Posted: 16/03/2011 11:22:17
By: Mags
Hi Mags

Why do you need the inflated size, as the maximum inflated circumference of the bag is twice its width?


Posted: 16/03/2011 11:40:19
By: fribbs
Assuming you are looking for length of webbing to secure the bag ;-)


Posted: 16/03/2011 11:42:05
By: fribbs
Doh! Twice the width, of course...minus a bit for the seams

Trying to calculate what size bag will fit in a certain hole (not a Merlin) thats why.


Posted: 16/03/2011 12:51:36
By: Mags
Our old boat has straps with a folded over sewn loop in the end where a piece of dowel fits tightly. Strap pushes through a bridge fitting (like toestraps) and dowel goes in. It makes removal easy.
On the more recent boat the straps are fixed but have a two part easy release clip just like the boat cover with one adjustable end to tighten it all.
Tacking or gybing and getting the end of the spinny pole down the helm's buoyancy aid is even more spectacularly embarrassing as he is carried over the side out of the boat!

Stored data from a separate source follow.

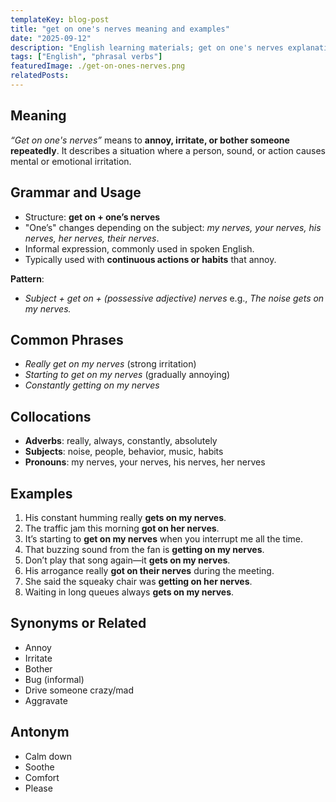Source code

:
```yaml
---
templateKey: blog-post
title: "get on one's nerves meaning and examples"
date: "2025-09-12"
description: "English learning materials; get on one's nerves explanation."
tags: ["English", "phrasal verbs"]
featuredImage: ./get-on-ones-nerves.png
relatedPosts:
---
```


## Meaning

_“Get on one's nerves”_ means to **annoy, irritate, or bother someone repeatedly**.
It describes a situation where a person, sound, or action causes mental or emotional irritation.

## Grammar and Usage

- Structure: **get on + one’s nerves**
- "One’s" changes depending on the subject: _my nerves, your nerves, his nerves, her nerves, their nerves_.
- Informal expression, commonly used in spoken English.
- Typically used with **continuous actions or habits** that annoy.

**Pattern**:

- _Subject + get on + (possessive adjective) nerves_
  e.g., _The noise gets on my nerves._

## Common Phrases

- _Really get on my nerves_ (strong irritation)
- _Starting to get on my nerves_ (gradually annoying)
- _Constantly getting on my nerves_

## Collocations

- **Adverbs**: really, always, constantly, absolutely
- **Subjects**: noise, people, behavior, music, habits
- **Pronouns**: my nerves, your nerves, his nerves, her nerves

## Examples

1. His constant humming really **gets on my nerves**.
2. The traffic jam this morning **got on her nerves**.
3. It’s starting to **get on my nerves** when you interrupt me all the time.
4. That buzzing sound from the fan is **getting on my nerves**.
5. Don’t play that song again—it **gets on my nerves**.
6. His arrogance really **got on their nerves** during the meeting.
7. She said the squeaky chair was **getting on her nerves**.
8. Waiting in long queues always **gets on my nerves**.

## Synonyms or Related

- Annoy
- Irritate
- Bother
- Bug (informal)
- Drive someone crazy/mad
- Aggravate

## Antonym

- Calm down
- Soothe
- Comfort
- Please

Posted: 17/03/2011 13:42:16
By: Pat2121
To save all the needlework I cut the straps to the required length approximately, heat seald the ends to prevent fraying and tied a simple overhand knot in each end.  The strap is then folded over and pushed through the bridge fitting and a dowel pushed through the strap loop. The strap is fitted through the loops on the bag and the other end is treated the same way pushed through the bridge and dowelled and finally the bag is blown up.  If it is too loose then deflate the bag and shorten the strap or loosen if too tight.  As long as there is tension between the dowel and bridge it won't budge.


Posted: 17/03/2011 16:10:06
By: Garry R
Oops, we were both wrong above. The quoted sizes for buoyancy bags are the inflated length and diameter (assuming a 'pillow' bag is a rough cylinder).

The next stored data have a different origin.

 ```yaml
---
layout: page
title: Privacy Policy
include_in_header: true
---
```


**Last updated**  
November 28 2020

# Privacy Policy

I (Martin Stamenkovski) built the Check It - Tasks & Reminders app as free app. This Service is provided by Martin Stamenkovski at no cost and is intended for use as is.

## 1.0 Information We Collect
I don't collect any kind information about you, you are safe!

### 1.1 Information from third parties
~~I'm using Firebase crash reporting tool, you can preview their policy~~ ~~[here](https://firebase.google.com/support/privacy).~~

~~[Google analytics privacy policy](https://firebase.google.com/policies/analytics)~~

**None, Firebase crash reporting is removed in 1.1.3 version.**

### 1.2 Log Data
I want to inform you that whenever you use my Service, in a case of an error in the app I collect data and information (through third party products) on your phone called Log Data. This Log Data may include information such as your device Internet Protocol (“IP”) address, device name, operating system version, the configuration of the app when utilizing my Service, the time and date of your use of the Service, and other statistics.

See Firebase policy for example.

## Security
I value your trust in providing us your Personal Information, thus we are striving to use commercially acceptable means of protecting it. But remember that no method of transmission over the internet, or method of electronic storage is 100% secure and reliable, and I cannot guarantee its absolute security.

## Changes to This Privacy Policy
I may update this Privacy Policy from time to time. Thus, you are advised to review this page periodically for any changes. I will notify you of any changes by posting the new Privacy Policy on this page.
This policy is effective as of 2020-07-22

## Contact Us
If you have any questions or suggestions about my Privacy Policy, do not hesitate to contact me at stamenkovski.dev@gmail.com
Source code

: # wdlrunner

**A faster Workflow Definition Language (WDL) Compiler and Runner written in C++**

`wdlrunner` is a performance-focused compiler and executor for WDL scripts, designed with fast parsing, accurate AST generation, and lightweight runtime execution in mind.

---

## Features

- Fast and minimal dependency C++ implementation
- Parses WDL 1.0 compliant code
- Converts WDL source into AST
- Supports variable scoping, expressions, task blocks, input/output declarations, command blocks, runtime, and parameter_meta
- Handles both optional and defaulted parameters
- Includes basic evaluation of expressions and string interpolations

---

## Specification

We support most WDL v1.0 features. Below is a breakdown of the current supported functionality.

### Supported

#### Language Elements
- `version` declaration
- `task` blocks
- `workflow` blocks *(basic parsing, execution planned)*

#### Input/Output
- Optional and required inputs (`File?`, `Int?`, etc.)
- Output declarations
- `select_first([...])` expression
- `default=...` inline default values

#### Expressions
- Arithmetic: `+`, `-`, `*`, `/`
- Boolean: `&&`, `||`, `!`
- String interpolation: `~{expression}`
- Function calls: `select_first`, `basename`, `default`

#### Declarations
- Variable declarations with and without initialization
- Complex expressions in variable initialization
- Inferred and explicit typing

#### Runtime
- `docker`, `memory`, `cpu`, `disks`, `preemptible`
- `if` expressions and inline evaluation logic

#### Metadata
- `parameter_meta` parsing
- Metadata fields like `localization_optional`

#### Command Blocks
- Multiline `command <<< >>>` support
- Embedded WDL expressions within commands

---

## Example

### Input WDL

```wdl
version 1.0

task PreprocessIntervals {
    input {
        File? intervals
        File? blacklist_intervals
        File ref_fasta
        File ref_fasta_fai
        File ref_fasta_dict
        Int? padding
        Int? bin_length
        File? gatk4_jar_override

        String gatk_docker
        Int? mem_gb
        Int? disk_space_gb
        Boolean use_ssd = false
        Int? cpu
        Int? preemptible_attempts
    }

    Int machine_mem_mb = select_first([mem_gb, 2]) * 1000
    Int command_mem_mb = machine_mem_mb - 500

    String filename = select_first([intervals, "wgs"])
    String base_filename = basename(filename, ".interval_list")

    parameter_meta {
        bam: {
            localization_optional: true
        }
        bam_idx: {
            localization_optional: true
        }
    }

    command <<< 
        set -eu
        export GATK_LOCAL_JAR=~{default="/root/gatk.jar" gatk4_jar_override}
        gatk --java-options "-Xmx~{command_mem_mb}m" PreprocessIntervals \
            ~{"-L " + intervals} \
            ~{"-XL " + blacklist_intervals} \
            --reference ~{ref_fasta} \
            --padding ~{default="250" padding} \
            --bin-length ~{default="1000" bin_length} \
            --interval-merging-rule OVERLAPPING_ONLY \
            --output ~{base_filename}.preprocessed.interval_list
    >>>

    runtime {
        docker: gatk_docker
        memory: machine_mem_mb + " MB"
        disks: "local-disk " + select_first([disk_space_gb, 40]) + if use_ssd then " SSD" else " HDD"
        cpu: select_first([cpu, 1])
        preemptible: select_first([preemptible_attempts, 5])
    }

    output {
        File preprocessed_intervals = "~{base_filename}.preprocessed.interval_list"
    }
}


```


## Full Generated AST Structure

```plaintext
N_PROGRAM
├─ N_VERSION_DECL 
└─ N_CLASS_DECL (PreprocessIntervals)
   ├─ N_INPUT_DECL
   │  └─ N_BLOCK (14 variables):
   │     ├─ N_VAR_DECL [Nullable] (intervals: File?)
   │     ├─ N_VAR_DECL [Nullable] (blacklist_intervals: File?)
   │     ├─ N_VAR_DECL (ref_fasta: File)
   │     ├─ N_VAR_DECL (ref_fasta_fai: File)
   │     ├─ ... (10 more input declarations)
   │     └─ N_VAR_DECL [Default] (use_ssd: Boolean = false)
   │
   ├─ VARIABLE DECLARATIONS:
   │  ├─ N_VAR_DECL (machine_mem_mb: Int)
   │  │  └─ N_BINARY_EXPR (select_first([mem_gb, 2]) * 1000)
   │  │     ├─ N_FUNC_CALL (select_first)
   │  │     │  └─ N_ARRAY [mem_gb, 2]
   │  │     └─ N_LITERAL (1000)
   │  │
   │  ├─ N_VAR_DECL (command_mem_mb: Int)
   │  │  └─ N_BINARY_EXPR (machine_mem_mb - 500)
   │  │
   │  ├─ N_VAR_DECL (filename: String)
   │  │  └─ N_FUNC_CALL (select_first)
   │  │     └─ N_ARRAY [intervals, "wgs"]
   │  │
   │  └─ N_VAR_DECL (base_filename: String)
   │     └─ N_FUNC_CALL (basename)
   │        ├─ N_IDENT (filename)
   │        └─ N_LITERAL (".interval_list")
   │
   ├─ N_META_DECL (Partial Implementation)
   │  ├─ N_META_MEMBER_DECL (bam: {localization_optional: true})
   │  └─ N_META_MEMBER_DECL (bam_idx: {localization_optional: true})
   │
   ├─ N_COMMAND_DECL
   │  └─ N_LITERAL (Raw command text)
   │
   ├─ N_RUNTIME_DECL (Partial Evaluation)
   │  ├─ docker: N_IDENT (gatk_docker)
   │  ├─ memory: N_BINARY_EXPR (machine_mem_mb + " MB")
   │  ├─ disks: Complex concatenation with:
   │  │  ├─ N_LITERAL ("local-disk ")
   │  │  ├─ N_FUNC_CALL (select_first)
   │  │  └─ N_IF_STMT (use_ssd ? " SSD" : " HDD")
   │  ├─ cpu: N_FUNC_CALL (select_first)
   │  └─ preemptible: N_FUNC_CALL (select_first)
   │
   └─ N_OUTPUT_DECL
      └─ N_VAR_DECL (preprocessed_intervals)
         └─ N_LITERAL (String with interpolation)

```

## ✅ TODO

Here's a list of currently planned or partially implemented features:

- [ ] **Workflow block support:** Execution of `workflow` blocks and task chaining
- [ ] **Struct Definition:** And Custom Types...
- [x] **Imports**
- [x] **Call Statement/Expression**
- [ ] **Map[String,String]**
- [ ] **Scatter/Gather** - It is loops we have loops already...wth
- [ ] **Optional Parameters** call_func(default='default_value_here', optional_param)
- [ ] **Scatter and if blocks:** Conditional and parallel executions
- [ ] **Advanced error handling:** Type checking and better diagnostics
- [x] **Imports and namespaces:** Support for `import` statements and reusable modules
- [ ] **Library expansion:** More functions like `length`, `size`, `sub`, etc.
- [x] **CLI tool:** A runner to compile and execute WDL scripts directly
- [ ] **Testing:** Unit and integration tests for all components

Has anyone used plastic thingies like you get on the understraps of your boat cover, to secure b. bags? That would be the least effort and maximum flexibility.


Posted: 21/03/2011 11:22:47
By: Mags
I thought about that but someone said that they can pull out.  Can't see it myself as the cover from Rain and Sun has clips that take a fair load of pulling tight without coming adrift.  There are three of them on each bag too.

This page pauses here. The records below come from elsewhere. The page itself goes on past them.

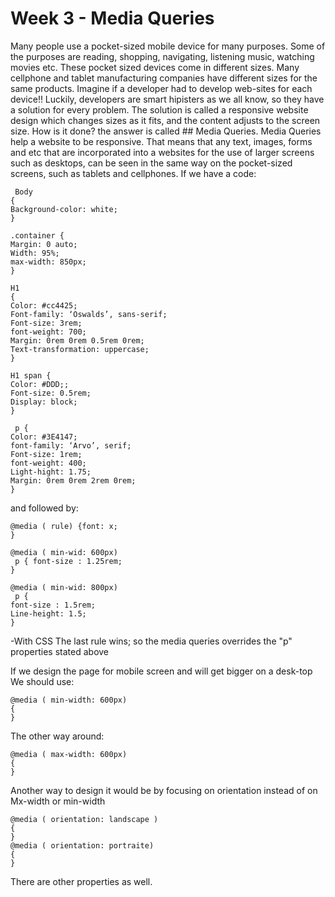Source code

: # Week 3 - Media Queries
Many people use a pocket-sized mobile device for many purposes.  Some of the purposes are reading, shopping, navigating, listening music, watching movies etc. These pocket sized devices come in different sizes. Many cellphone and tablet manufacturing companies have different sizes for the same products. Imagine if a developer had to develop web-sites for each device!! Luckily, developers are smart hipisters as we all know, so they have a solution for every problem. The solution is called a responsive website design which changes sizes as it fits, and the content adjusts to the screen size. How is it done? the answer is called ## Media Queries. Media Queries help a website to be responsive. That means that any text, images, forms and etc that are incorporated into a websites for the use of larger screens such as desktops, can be seen in the same way on the pocket-sized screens, such as tablets and cellphones.
If we have a code:
```
 Body 
{ 
Background-color: white;
}

.container {
Margin: 0 auto;
Width: 95%;
max-width: 850px;
}

H1 
{
Color: #cc4425;
Font-family: ‘Oswalds’, sans-serif;
Font-size: 3rem;
font-weight: 700;
Margin: 0rem 0rem 0.5rem 0rem;
Text-transformation: uppercase;
}

H1 span {
Color: #DDD;;
Font-size: 0.5rem;
Display: block;
}

 p {
Color: #3E4147;
font-family: ‘Arvo’, serif;
Font-size: 1rem;
font-weight: 400;
Light-hight: 1.75;
Margin: 0rem 0rem 2rem 0rem;
}
```
and followed by:
```
@media ( rule) {font: x;
}

@media ( min-wid: 600px) 
 p { font-size : 1.25rem;
}

@media ( min-wid: 800px) 
 p { 
font-size : 1.5rem;
Line-height: 1.5;
}
```

-With CSS The last rule wins; so the media queries overrides the "p" properties stated above 


If we design the page for mobile screen and will get bigger on a desk-top
We should use:
```
@media ( min-width: 600px)
{ 
}
```
The other way around:
```
@media ( max-width: 600px)
{ 
}
```
Another way to design it would be by focusing on orientation instead of on Mx-width or min-width
```
@media ( orientation: landscape )
{
}
@media ( orientation: portraite)
{
}
```
There are other properties as well.
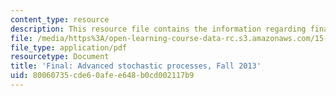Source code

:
 ```yaml
---
content_type: resource
description: This resource file contains the information regarding final exam.
file: /media/https%3A/open-learning-course-data-rc.s3.amazonaws.com/15-070j-advanced-stochastic-processes-fall-2013/80060735cde60afee648b0cd002117b9_MIT15_070JF13_Final_Exam.pdf
file_type: application/pdf
resourcetype: Document
title: 'Final: Advanced stochastic processes, Fall 2013'
uid: 80060735-cde6-0afe-e648-b0cd002117b9
---
```

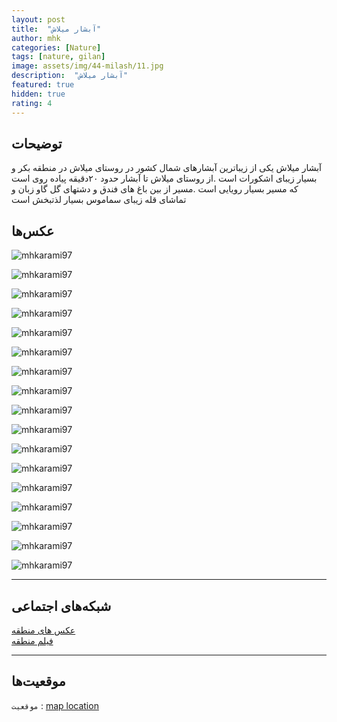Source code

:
 ```yaml
---
layout: post
title:  "آبشار میلاش"
author: mhk
categories: [Nature]
tags: [nature, gilan]
image: assets/img/44-milash/11.jpg
description:  "آبشار میلاش"
featured: true
hidden: true
rating: 4
---
```


## توضیحات
آبشار میلاش یکی از زیباترین آبشارهای شمال کشور در روستای میلاش در منطقه بکر و بسیار زیبای اشکورات است .از روستای میلاش تا آبشار حدود ۲۰دقیقه پیاده روی است که مسیر بسیار رویایی است .مسیر از بین باغ های فندق و دشتهای گل گاو زبان و تماشای قله زیبای سماموس بسیار لذتبخش است  

## عکس‌ها

![mhkarami97](/assets/img/44-milash/01.jpg)  

![mhkarami97](/assets/img/44-milash/02.jpg)  

![mhkarami97](/assets/img/44-milash/03.jpg)  

![mhkarami97](/assets/img/44-milash/04.jpg)  

![mhkarami97](/assets/img/44-milash/05.jpg)  

![mhkarami97](/assets/img/44-milash/06.jpg)  

![mhkarami97](/assets/img/44-milash/07.jpg)  

![mhkarami97](/assets/img/44-milash/08.jpg)  

![mhkarami97](/assets/img/44-milash/09.jpg)  

![mhkarami97](/assets/img/44-milash/10.jpg)  

![mhkarami97](/assets/img/44-milash/11.jpg)  

![mhkarami97](/assets/img/44-milash/12.jpg)  

![mhkarami97](/assets/img/44-milash/13.jpg)  

![mhkarami97](/assets/img/44-milash/14.jpg)  

![mhkarami97](/assets/img/44-milash/15.jpg)  

![mhkarami97](/assets/img/44-milash/16.jpg)  

![mhkarami97](/assets/img/44-milash/17.jpg)  

---

## شبکه‌های اجتماعی

[عکس های منطقه]()  
[فیلم منطقه]()  

---

## موقعیت‌ها

`موقعیت` : [map location](https://www.google.com/maps/place/Milash+Waterfall/@36.896689,50.1837911,13z/data=!4m13!1m7!3m6!1s0x0:0x2bd63523e8a1fe76!2zMzfCsDAyJzMzLjgiTiA1MMKwMjInNTguMCJF!3b1!8m2!3d37.0427336!4d50.3827808!3m4!1s0x3f8b266dc7783959:0x7da6ea57e19c4747!8m2!3d36.896689!4d50.207742?hl=en)  
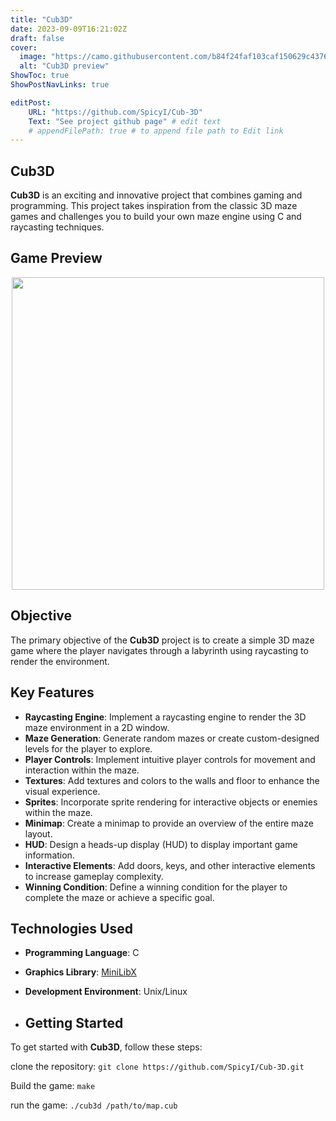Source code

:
 ```yaml
---
title: "Cub3D"
date: 2023-09-09T16:21:02Z
draft: false
cover:
  image: "https://camo.githubusercontent.com/b84f24faf103caf150629c4376769de01ba243976fdb59bf93264b03595253ee/68747470733a2f2f692e696d6775722e636f6d2f6d5254615567762e706e67"
  alt: "Cub3D preview"
ShowToc: true
ShowPostNavLinks: true

editPost:
    URL: "https://github.com/SpicyI/Cub-3D"
    Text: "See project github page" # edit text
    # appendFilePath: true # to append file path to Edit link
---
```


## Cub3D
**Cub3D** is an exciting and innovative project that combines gaming and programming. This project takes inspiration from the classic 3D maze games and challenges you to build your own maze engine using C and raycasting techniques.

## Game Preview
<div id="header" align="center">
  <img src="https://github.com/SpicyI/Cub-3D/blob/main/cub3D.gif" width="500"/>
</div>

## Objective

The primary objective of the **Cub3D** project is to create a simple 3D maze game where the player navigates through a labyrinth using raycasting to render the environment.

## Key Features

- **Raycasting Engine**: Implement a raycasting engine to render the 3D maze environment in a 2D window.
- **Maze Generation**: Generate random mazes or create custom-designed levels for the player to explore.
- **Player Controls**: Implement intuitive player controls for movement and interaction within the maze.
- **Textures**: Add textures and colors to the walls and floor to enhance the visual experience.
- **Sprites**: Incorporate sprite rendering for interactive objects or enemies within the maze.
- **Minimap**: Create a minimap to provide an overview of the entire maze layout.
- **HUD**: Design a heads-up display (HUD) to display important game information.
- **Interactive Elements**: Add doors, keys, and other interactive elements to increase gameplay complexity.
- **Winning Condition**: Define a winning condition for the player to complete the maze or achieve a specific goal.

## Technologies Used

- **Programming Language**: C
- **Graphics Library**: [MiniLibX](https://harm-smits.github.io/42docs/libs/minilibx/introduction.html)
- **Development Environment**: Unix/Linux

- ## Getting Started

To get started with **Cub3D**, follow these steps:

clone the repository:
```git clone https://github.com/SpicyI/Cub-3D.git```

Build the game:
````make````

run the game:
```./cub3d /path/to/map.cub ```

Posted: 21/03/2011 14:04:29
By: Garry R
Mags there is a LOT of force on the strap when the boat capsizes.  As I have never had an issue with a reef knot coming undone and it is adjustable I have never used anything else.  The knot is behind the bag tied before it is blown up, needs a bit of trial and error to get in the right place.  NB though most bags only have loops for 2 straps the stern bags in a Merlin require 3 to satisfy the rules.


Posted: 21/03/2011 15:33:57
By: Andrew M
What some people do is start at one end, go straight across to the other side, then diagonally across to the middle (other side), straight across again, then diagonally across again to the far end, then straight across, then come back to the starting point with diagonals to and from the middle.. As said before, you need to be able to allow for adjustments to tape tension to find the correct amount, but it spreads the load when stern bags take so much weight. When you have done it, put a photo in the gallery.
Hope this helps.


Posted: 22/03/2011 15:13:00
By: ..
Yes, if you've ever tried to push even a small bag of air under the water you will be surprised at the amount of upwards force. But as Garry says, those cover buckles seem pretty strong too....?

My issue is that these bags will need to be easily removed and replace, when this vintage boat (not a Merlin) is exhibited. I could sew loops in the ends of the straps, and then shackle them to the anchoring points (if I get the lengths just right).

ARG! Too many options!


Posted: 22/03/2011 15:30:30
By: Mags
Mags, bang one of these babies in each end and then tie or shackle or carbine hook through to the mounting points.

I can sort that out FOC when you eventually pick up the fishman's anchor that is waiting for you.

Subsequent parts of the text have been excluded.